Foi assim o ano de 1964 na literatura baiana: silencioso. Com o golpe militar, muitos escritores baianos optaram por viver como os poetas românticos: quietos em seus quartos e salas, escrevendo novos textos.

"O que estava em curso na literatura baiana antes do golpe era um processo de transformação. Havia, por exemplo, um movimento de poesia que começava a se organizar forte em Feira de Santana", conta Valdomiro Santana, autor do livro Literatura Baiana 1930-1980.

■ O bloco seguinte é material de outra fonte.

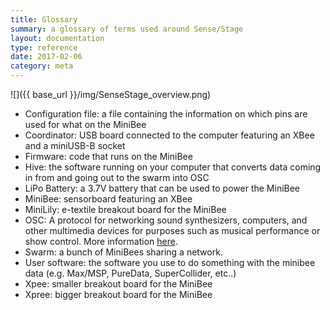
 ```yaml
---
title: Glossary
summary: a glossary of terms used around Sense/Stage
layout: documentation
type: reference
date: 2017-02-06
category: meta
---
```


![]({{ base_url }}/img/SenseStage_overview.png)

+ Configuration file: a file containing the information on which pins are used for what on the MiniBee
+ Coordinator: USB board connected to the computer featuring an XBee and a miniUSB-B socket
+ Firmware: code that runs on the MiniBee
+ Hive: the software running on your computer that converts data coming in from and going out to the swarm into OSC
+ LiPo Battery: a 3.7V battery that can be used to power the MiniBee
+ MiniBee: sensorboard featuring an XBee
+ MiniLily: e-textile breakout board for the MiniBee
+ OSC: A protocol for networking sound synthesizers, computers, and other multimedia devices for purposes such as musical performance or show control. More information [here](http://opensoundcontrol.org/).
+ Swarm: a bunch of MiniBees sharing a network.
+ User software: the software you use to do something with the minibee data (e.g. Max/MSP, PureData, SuperCollider, etc..)
+ Xpee:  smaller breakout board for the MiniBee
+ Xpree: bigger breakout board for the MiniBee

Já consagrado internacionalmente, Jorge Amado foi um dos que preferiram uma postura mais recolhida na Casa do Rio Vermelho. Nos anos anteriores ao golpe, sua militância comunista tinha diminuído, mas, mesmo assim, ele era vigiado.

Foto: Zélia Gattai | Divulgação

"Ter os livros de Jorge Amado em casa era perigoso, eram livros que se guardavam em local de pouca visibilidade, caso ocorresse alguma batida policial", conta a escritora e jornalista Josélia Aguiar, biógrafa do escritor.

Um dos integrantes da Geração MAPA, que movimentou a cena cultural baiana na década de 1950, o poeta Florisvaldo Mattos soube do golpe enquanto passava por uma estrada de ferro em Sevilha, na Espanha. A notícia estava estampada na primeira página do jornal El Pueblo, e era gritada a plenos pulmões pelo menino jornaleiro.

Quando voltou à sua terra, em setembro de 1964, encontrou tudo diferente. Além das prisões e das censuras, havia o medo. "A gente estava num processo criativo, começando a publicar livros, e veio o golpe. Espalharam o medo, cada um passou a querer se preservar", diz.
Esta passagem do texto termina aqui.